Starting in “early spring”, Apple will be releasing a new version of iOS 14, iPadOS 14, and tvOS 14 with a requirement for App Tracking Transparency. Per Apple’s update, coming first with Apple’s next beta update, App Tracking Transparency “will require apps to get the user’s permission before tracking their data across apps or websites owned by other companies.” Users will be able to see app requests for permissions in iPhone, iPad, and Apple TV Settings, and “make changes as they see fit.”
Above all other trackers of data, Facebook will be affected by this update to tracking transparency most. Apple goes so far as to use Facebook as their primary example of how an App Tracking Transparency request might look.
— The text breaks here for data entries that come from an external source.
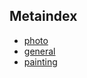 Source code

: ## Metaindex

 * [photo](photo/index.md)
 * [general](general/index.md)
 * [painting](painting/index.md)
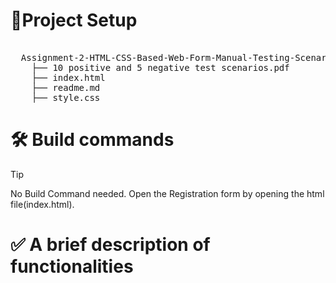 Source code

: # 📂Project Setup
<pre> 
  Assignment-2-HTML-CSS-Based-Web-Form-Manual-Testing-Scenarios/ 
    ├── 10 positive and 5 negative test scenarios.pdf
    ├── index.html 
    ├── readme.md 
    ├── style.css
</pre>
# 🛠️ Build commands
> [!TIP]
> No Build Command needed. Open the Registration form by opening the html file(index.html).
# ✅ A brief description of functionalities
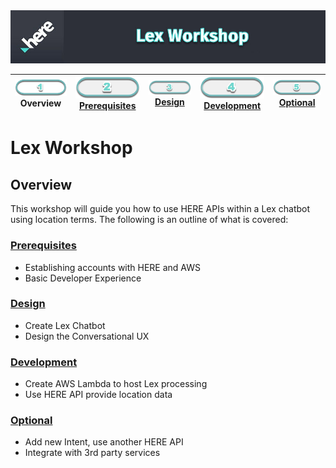 <img src="./workshop_header.jpg" width="890" />

| ![Overview](../../images/01.png)<br>Overview | [![Prerequisites](../../images/02_off.png)<br>Prerequisites](./02.md) | [![Design](../../images/03_off.png)<br>Design](./03.md) | [![Development](../../images/04_off.png)<br>Development](./04.md) | [![Optional](../../images/05_off.png)<br>Optional](./05.md)
| :---: | :---: | :---: | :---: | :---: |

# Lex Workshop

## Overview

This workshop will guide you how to use HERE APIs within a Lex chatbot using location terms. The following is an outline of what is covered:

### [Prerequisites](./02.md)

* Establishing accounts with HERE and AWS 
* Basic Developer Experience

### [Design](./03.md)

* Create Lex Chatbot
* Design the Conversational UX

### [Development](./04.md)

* Create AWS Lambda to host Lex processing
* Use HERE API provide location data

### [Optional](./05.md)

* Add new Intent, use another HERE API
* Integrate with 3rd party services
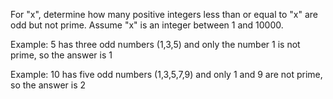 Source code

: For "x", determine how many positive integers less than or equal to "x" are odd but not prime. Assume "x" is an integer between 1 and 10000.

Example: 5 has three odd numbers (1,3,5) and only the number 1 is not prime, so the answer is 1

Example: 10 has five odd numbers (1,3,5,7,9) and only 1 and 9 are not prime, so the answer is 2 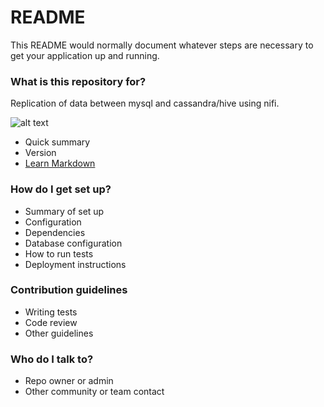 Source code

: # README #

This README would normally document whatever steps are necessary to get your application up and running.

### What is this repository for? ###
Replication of data between mysql and cassandra/hive using nifi.

![alt text](https://bytebucket.org/skadimisetty/mock-cdc/raw/0aab5a05bef639e0f94258deefec4b932074f9e3/Nifi-flow.png)

* Quick summary
* Version
* [Learn Markdown](https://bitbucket.org/tutorials/markdowndemo)

### How do I get set up? ###

* Summary of set up
* Configuration
* Dependencies
* Database configuration
* How to run tests
* Deployment instructions

### Contribution guidelines ###

* Writing tests
* Code review
* Other guidelines

### Who do I talk to? ###

* Repo owner or admin
* Other community or team contact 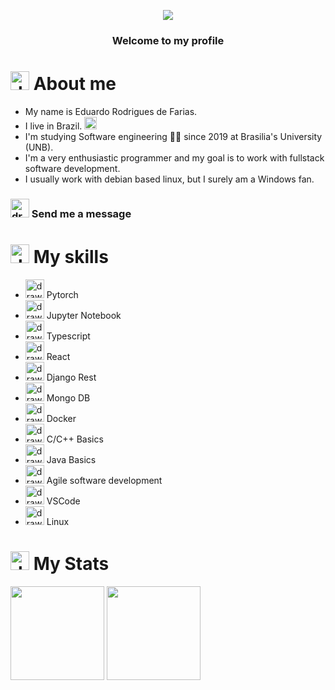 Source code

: <p align="center">
  <img src="https://res.cloudinary.com/practicaldev/image/fetch/s--zNqcSN_E--/c_imagga_scale,f_auto,fl_progressive,h_900,q_66,w_1600/https://dev-to-uploads.s3.amazonaws.com/i/2ciu6mo6r9x9zyverc10.gif" />
</p>

<h3 align='center'>
  Welcome to my profile
 </h3>
 
# <img src="https://image.flaticon.com/icons/png/512/236/236832.png" alt="drawing" width="30"/> About me
- My name is Eduardo Rodrigues de Farias.
- I live in Brazil. <img src="https://upload.wikimedia.org/wikipedia/commons/thumb/0/05/Flag_of_Brazil.svg/1280px-Flag_of_Brazil.svg.png" alt="drawing" width="20"/>
- I'm studying Software engineering 👨‍💻 since 2019 at Brasilia's University (UNB).
- I'm a very enthusiastic programmer and my goal is to work with fullstack software development.
- I usually work with debian based linux, but I surely am a Windows fan.


### [<img src="https://img-premium.flaticon.com/png/512/2374/premium/2374449.png?token=exp=1629943266~hmac=a742034451323186e0b9814ef7e68da1" alt="drawing" width="30"/>](mailto:eduardo.rfarias@outlook.com) Send me a message

# <img src="https://lh3.googleusercontent.com/pKblG15SKq6GodjvklrQ-vdKjghtvdD-gLKNT1sSb8PYOUF8oFyMGkYhGhmyoGJFgYI" alt="drawing" width="30"/> My skills
- <img src="https://upload.wikimedia.org/wikipedia/commons/thumb/1/10/PyTorch_logo_icon.svg/635px-PyTorch_logo_icon.svg.png" alt="drawing" width="30"/> Pytorch
- <img src="https://upload.wikimedia.org/wikipedia/commons/thumb/3/38/Jupyter_logo.svg/1200px-Jupyter_logo.svg.png" alt="drawing" width="30"/> Jupyter Notebook
- <img src="https://image.flaticon.com/icons/png/512/919/919832.png" alt="drawing" width="30"/> Typescript
- <img src="https://image.flaticon.com/icons/png/512/919/919851.png" alt="drawing" width="30"/> React
- <img src="https://icon-library.com/images/django-icon/django-icon-0.jpg" alt="drawing" width="30"/> Django Rest
- <img src="https://s3.amazonaws.com//beta-img.b2bstack.net/uploads/production/product/product_image/1571/mongoDB.jfif" alt="drawing" width="30"/> Mongo DB
- <img src="https://image.flaticon.com/icons/png/512/919/919853.png" alt="drawing" width="30"/> Docker
- <img src="https://image.flaticon.com/icons/png/512/3600/3600912.png" alt="drawing" width="30"/> C/C++ Basics
- <img src="https://fernandofranzini.files.wordpress.com/2019/04/openjdklogo.png?w=705" alt="drawing" width="30"/> Java Basics
- <img src="https://image.flaticon.com/icons/png/512/1933/1933991.png" alt="drawing" width="30"/> Agile software development
- <img src="https://image.flaticon.com/icons/png/512/906/906324.png" alt="drawing" width="30"/> VSCode
- <img src="https://w7.pngwing.com/pngs/540/630/png-transparent-ubuntu-linux-debian-computer-software-16-text-computer-logo.png" alt="drawing" width="30"/> Linux

# <img src="https://img-premium.flaticon.com/png/512/3327/premium/3327450.png?token=exp=1629945657~hmac=fe934ff65c13330d147804e271a17f1f" alt="drawing" width="30"/> My Stats

<div>
  <img height="150em" src="https://github-readme-stats.vercel.app/api?username=Eduardo-RFarias&count_private=true&show_icons=true&theme=github_dark&hide=prs" />
  <img height="150em" src="https://github-readme-stats.vercel.app/api/top-langs/?username=Eduardo-RFarias&layout=compact&theme=github_dark&hide=jupyter%20notebook" />
</div>
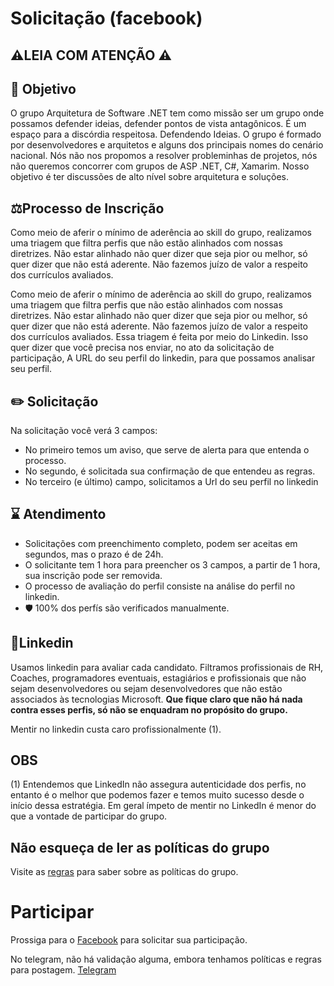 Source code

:# Solicitação (facebook)

## ⚠️LEIA COM ATENÇÃO ⚠️

## 🎯 Objetivo

O grupo Arquitetura de Software .NET tem como missão ser um grupo onde possamos defender ideias, defender pontos de vista antagônicos. É um espaço para a discórdia respeitosa. Defendendo Ideias. O grupo é formado por desenvolvedores e arquitetos e alguns dos principais nomes do cenário nacional. 
Nós não nos propomos a resolver probleminhas de projetos, nós não queremos concorrer com grupos de ASP .NET, C#, Xamarim. Nosso objetivo é ter discussões de alto nível sobre arquitetura e soluções.

## ⚖️Processo de Inscrição

Como meio de aferir o mínimo de aderência ao skill do grupo, realizamos uma triagem que filtra perfis que não estão alinhados com nossas diretrizes. 
Não estar alinhado não quer dizer que seja pior ou melhor, só quer dizer que não está aderente. Não fazemos juízo de valor a respeito dos currículos avaliados.

Como meio de aferir o mínimo de aderência ao skill do grupo, realizamos uma triagem que filtra perfis que não estão alinhados com nossas diretrizes. 
Não estar alinhado não quer dizer que seja pior ou melhor, só quer dizer que não está aderente. Não fazemos juízo de valor a respeito dos currículos avaliados.
Essa triagem é feita por meio do Linkedin. 
Isso quer dizer que você precisa nos enviar, no ato da solicitação de participação, A URL do seu perfil do linkedin, para que possamos analisar seu perfil.


## ✏️ Solicitação

Na solicitação você verá 3 campos: 
- No primeiro temos um aviso, que serve de alerta para que entenda o processo.
- No segundo, é solicitada sua confirmação de que entendeu as regras.
- No terceiro (e último) campo, solicitamos a Url do seu perfil no linkedin

## ⌛️ Atendimento

- Solicitações com preenchimento completo, podem ser aceitas em segundos, mas o prazo é de 24h.
- O solicitante tem 1 hora para preencher os 3 campos, a partir de 1 hora, sua inscrição pode ser removida.
- O processo de avaliação do perfil consiste na análise do perfil no linkedin. 
- 🛡 100% dos perfís são verificados manualmente.

## 🔎Linkedin

Usamos linkedin para avaliar cada candidato. Filtramos profissionais de RH, Coaches, programadores eventuais, estagiários e profissionais que não sejam desenvolvedores ou sejam desenvolvedores que não estão associados às tecnologias Microsoft. **Que fique claro que não há nada contra esses perfis, só não se enquadram no propósito do grupo.**

Mentir no linkedin custa caro profissionalmente (1).

## OBS
(1) Entendemos que LinkedIn não assegura autenticidade dos perfis, no entanto é o melhor que podemos fazer e temos muito sucesso desde o início dessa estratégia. Em geral ímpeto de mentir no LinkedIn é menor do que a vontade de participar do grupo.


## Não esqueça de ler as políticas do grupo
Visite as [regras](https://github.com/arquiteturadotnet/about/blob/master/README.md) para saber sobre as políticas do grupo.

# Participar

Prossiga para o [Facebook](https://www.facebook.com/groups/arquiteturadotnet/) para solicitar sua participação.

No telegram, não há validação alguma, embora tenhamos políticas e regras para postagem. [Telegram](https://t.me/arquiteturadotnet)
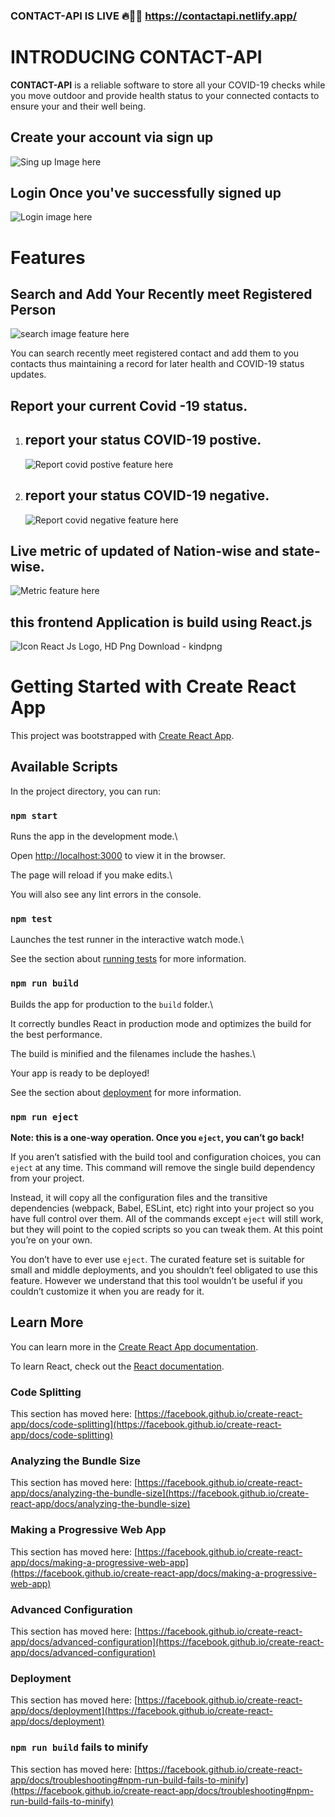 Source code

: ### CONTACT-API IS LIVE  🔥🚀🚀 https://contactapi.netlify.app/

# INTRODUCING CONTACT-API 

**CONTACT-API** is a reliable software to store all your COVID-19 checks while you move outdoor and provide health status to your connected contacts to ensure your and their well being.

## Create your account via sign up
![Sing up Image here](https://drive.google.com/uc?export=view&id=1M-x5V4kYw8b6OubSjLurMj7uqelqOUaI)

## Login Once you've successfully signed up
![Login image here](https://drive.google.com/uc?export=view&id=1zarr0h0Xagn28n4JeO1Mgh15yYWx2kZJ)

# Features 

  ## Search and Add Your Recently meet Registered Person
  ![search image feature here](https://drive.google.com/uc?export=view&id=1C3v-HpmmrhYuG5tXmVuQjW11GcVX-cDJ)
	 
You can search recently meet registered contact and add them to you contacts thus maintaining a record for later health and COVID-19 status updates.

## Report your current Covid -19 status.
	

 1.  ## report your status COVID-19 postive.
	 ![Report covid postive feature here](https://drive.google.com/uc?export=view&id=1pDKUG8tKBTj7_2EIlOfhhl7WTWKJn9sa)
 
 2.  ## report your status COVID-19 negative.
	 ![Report covid negative feature here](https://drive.google.com/uc?export=view&id=1llfHSIjXW81zflCfRh21CidlGKCiINqT)

## Live metric of updated of Nation-wise and state-wise.

![Metric feature here](https://drive.google.com/uc?export=view&id=1EFeW010F6r8FIa9AOxOkqQOxlVNbtA0h)

## this frontend Application is build using React.js 
![Icon React Js Logo, HD Png Download - kindpng](https://www.kindpng.com/picc/m/641-6417884_icon-react-js-logo-hd-png-download.png)
# Getting Started with Create React App

  

This project was bootstrapped with [Create React App](https://github.com/facebook/create-react-app).

  

## Available Scripts

  

In the project directory, you can run:

  

### `npm start`

  

Runs the app in the development mode.\

Open [http://localhost:3000](http://localhost:3000) to view it in the browser.

  

The page will reload if you make edits.\

You will also see any lint errors in the console.

  

### `npm test`

  

Launches the test runner in the interactive watch mode.\

See the section about [running tests](https://facebook.github.io/create-react-app/docs/running-tests) for more information.

  

### `npm run build`

  

Builds the app for production to the `build` folder.\

It correctly bundles React in production mode and optimizes the build for the best performance.

  

The build is minified and the filenames include the hashes.\

Your app is ready to be deployed!

  

See the section about [deployment](https://facebook.github.io/create-react-app/docs/deployment) for more information.

  

### `npm run eject`

  

**Note: this is a one-way operation. Once you `eject`, you can’t go back!**

  

If you aren’t satisfied with the build tool and configuration choices, you can `eject` at any time. This command will remove the single build dependency from your project.

  

Instead, it will copy all the configuration files and the transitive dependencies (webpack, Babel, ESLint, etc) right into your project so you have full control over them. All of the commands except `eject` will still work, but they will point to the copied scripts so you can tweak them. At this point you’re on your own.

  

You don’t have to ever use `eject`. The curated feature set is suitable for small and middle deployments, and you shouldn’t feel obligated to use this feature. However we understand that this tool wouldn’t be useful if you couldn’t customize it when you are ready for it.

  

## Learn More

  

You can learn more in the [Create React App documentation](https://facebook.github.io/create-react-app/docs/getting-started).

  

To learn React, check out the [React documentation](https://reactjs.org/).

  

### Code Splitting

  

This section has moved here: [https://facebook.github.io/create-react-app/docs/code-splitting](https://facebook.github.io/create-react-app/docs/code-splitting)

  

### Analyzing the Bundle Size

  

This section has moved here: [https://facebook.github.io/create-react-app/docs/analyzing-the-bundle-size](https://facebook.github.io/create-react-app/docs/analyzing-the-bundle-size)

  

### Making a Progressive Web App

  

This section has moved here: [https://facebook.github.io/create-react-app/docs/making-a-progressive-web-app](https://facebook.github.io/create-react-app/docs/making-a-progressive-web-app)

  

### Advanced Configuration

  

This section has moved here: [https://facebook.github.io/create-react-app/docs/advanced-configuration](https://facebook.github.io/create-react-app/docs/advanced-configuration)

  

### Deployment

  

This section has moved here: [https://facebook.github.io/create-react-app/docs/deployment](https://facebook.github.io/create-react-app/docs/deployment)

  

### `npm run build` fails to minify

  

This section has moved here: [https://facebook.github.io/create-react-app/docs/troubleshooting#npm-run-build-fails-to-minify](https://facebook.github.io/create-react-app/docs/troubleshooting#npm-run-build-fails-to-minify)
Above you’ll see the pop-up as shared by Apple in their release today called “Data Privacy Day at Apple: Improving transparency and empowering users.”
This new permission system will be put in play alongside the already active “privacy nutrition label” required of every app in iOS, iPadOS, and tvOS. Every product page on the App Store for Apple products “includes standardized, easy-to-read information based on the developer’s self-reported data practices.”
Ideally this will give users more control over which companies track their activities on Apple devices, through apps, especially when it comes to tracking that’d otherwise go unnoticed. This will likely change the way many apps make money, too – as more than a few make cash from 3rd-party tracking services. Like the one that suggests they are “at the center of what it means to be human.”
Apple also released a document called A Day in the Life of Your Data complete with the following quote from Steve Jobs. “I believe people are smart and some people want to share more data than other people do. Ask them. Ask them every time. Make them tell you to stop asking them if they get tired of your asking them. Let them know precisely what you’re going to do with their data.” (Steve Jobs, All Things Digital Conference, 2010).